DISH Tops DIRECTV and Cable in Customer Satisfaction in 2012 American Customer Satisfaction Index*

*DISH Continues Its Winning Streak, Now Beating Comcast, Time Warner and Charter for the Twelfth Consecutive Year*

ENGLEWOOD, CO -- (Marketwire) -- 05/15/12 -- The American Customer Satisfaction Index (ACSI) has ranked DISH (NASDAQ: DISH) first among the nation's largest satellite and cable providers in the key measures of customer experience, including overall value, customer satisfaction and customer loyalty for 2012.

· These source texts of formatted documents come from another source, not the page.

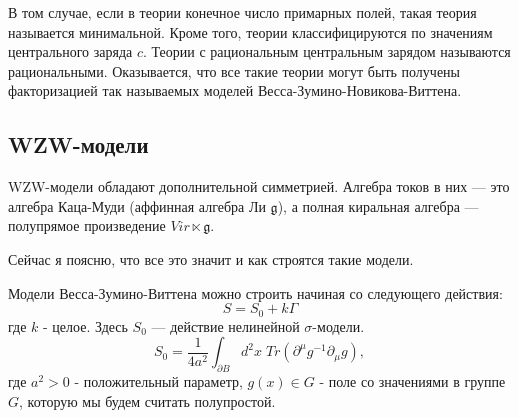 \documentclass[a4paper,12pt]{article}
\theoremstyle{definition} \newtheorem{Def}{Definition}
\begin{document}
В том случае, если в теории конечное число примарных полей, такая теория называется минимальной.
Кроме того, теории классифицируются по значениям центрального заряда $c$. Теории с рациональным
центральным зарядом называются рациональными. Оказывается, что все такие теории могут быть получены
факторизацией так называемых моделей Весса-Зумино-Новикова-Виттена.

\subsection{WZW-модели}
\label{sec:wzw}

WZW-модели обладают дополнительной симметрией. Алгебра токов в них --- это алгебра Каца-Муди
(аффинная алгебра Ли $\mathfrak{g}$), а полная киральная алгебра --- полупрямое произведение
$Vir\ltimes \mathfrak{g}$. 

Сейчас я поясню, что все это значит и как строятся такие модели.

Модели Весса-Зумино-Виттена можно строить начиная со следующего действия:
\begin{equation}
\label{eq:4}
  S=S_0+k\Gamma
\end{equation}
где $k$ - целое.
Здесь $S_0$ --- действие нелинейной $\sigma$-модели.
\begin{equation}
  \label{eq:5}
  S_0=\frac{1}{4a^2}\int_{\partial B} d^2x\; Tr (\partial^{\mu}g^{-1}\partial_{\mu}g),
\end{equation}
где $a^2>0$ - положительный параметр, $g(x)\in G$ - поле со значениями в группе $G$, которую мы
будем считать полупростой. 
\end{document}
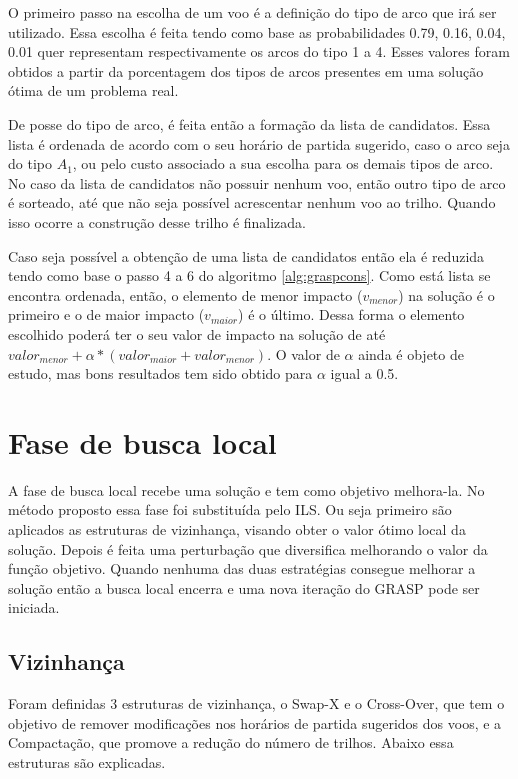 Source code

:  O primeiro passo na escolha de um voo é a definição do tipo de arco que irá ser utilizado. Essa escolha é feita tendo como base as probabilidades 0.79, 0.16, 0.04, 0.01 quer representam respectivamente os arcos do tipo 1 a 4. Esses valores foram obtidos a partir da porcentagem dos tipos de arcos presentes em uma solução ótima de um problema real.
 
 De posse do tipo de arco, é feita então a formação da lista de candidatos. Essa lista é ordenada de acordo com o seu horário de partida sugerido, caso o arco seja do tipo $A_{1}$, ou pelo custo associado a sua escolha para os demais tipos de arco. No caso da lista de candidatos não possuir nenhum voo, então outro tipo de arco é sorteado, até que não seja possível acrescentar nenhum voo ao trilho. Quando isso ocorre a construção desse trilho é finalizada.
 
 Caso seja possível a obtenção de uma lista de candidatos então ela é reduzida tendo como base o passo 4 a 6 do algoritmo \ref{alg:graspcons}. Como está lista se encontra ordenada, então, o elemento de menor impacto ($v_{menor}$) na solução é o primeiro e o de maior impacto ($v_{maior}$) é o último. Dessa forma o elemento escolhido poderá ter o seu valor de impacto na solução de até $valor_{menor} + \alpha*(valor_{maior} + valor_{menor})$. O valor de $\alpha$ ainda é objeto de estudo, mas bons resultados tem sido obtido para $\alpha$ igual a 0.5.
 
 \section{Fase de busca local}
 
A fase de busca local recebe uma solução e tem como objetivo melhora-la. No
método proposto essa fase foi substituída pelo ILS. Ou seja primeiro são
aplicados as estruturas de vizinhança, visando obter o valor ótimo local da solução. Depois é feita uma perturbação que diversifica melhorando o valor da função objetivo. Quando nenhuma das duas estratégias consegue melhorar a solução então a busca local encerra e uma nova iteração do GRASP pode ser iniciada.
 
 \subsection{Vizinhança}
 
 Foram definidas 3 estruturas de vizinhança, o Swap-X e o Cross-Over, que tem o objetivo de remover modificações nos horários de partida sugeridos dos voos, e a Compactação, que promove a redução do número de trilhos. Abaixo essa estruturas são explicadas.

Released today, this year's survey found DISH beat competing satellite TV provider DIRECTV in overall customer satisfaction, and for the twelfth year running, DISH has surpassed Comcast, Time Warner and Charter in that key criterion. DISH also led the cable and satellite industry in call center satisfaction and, for the second consecutive year, in web site satisfaction. 
"Customer satisfaction has been a big focus for DISH," said Bernie Han, chief operating officer at DISH. "We're pleased to see that our efforts to deliver a best-in-class service experience are being recognized by our customers, but we know that we have a lot more room to improve."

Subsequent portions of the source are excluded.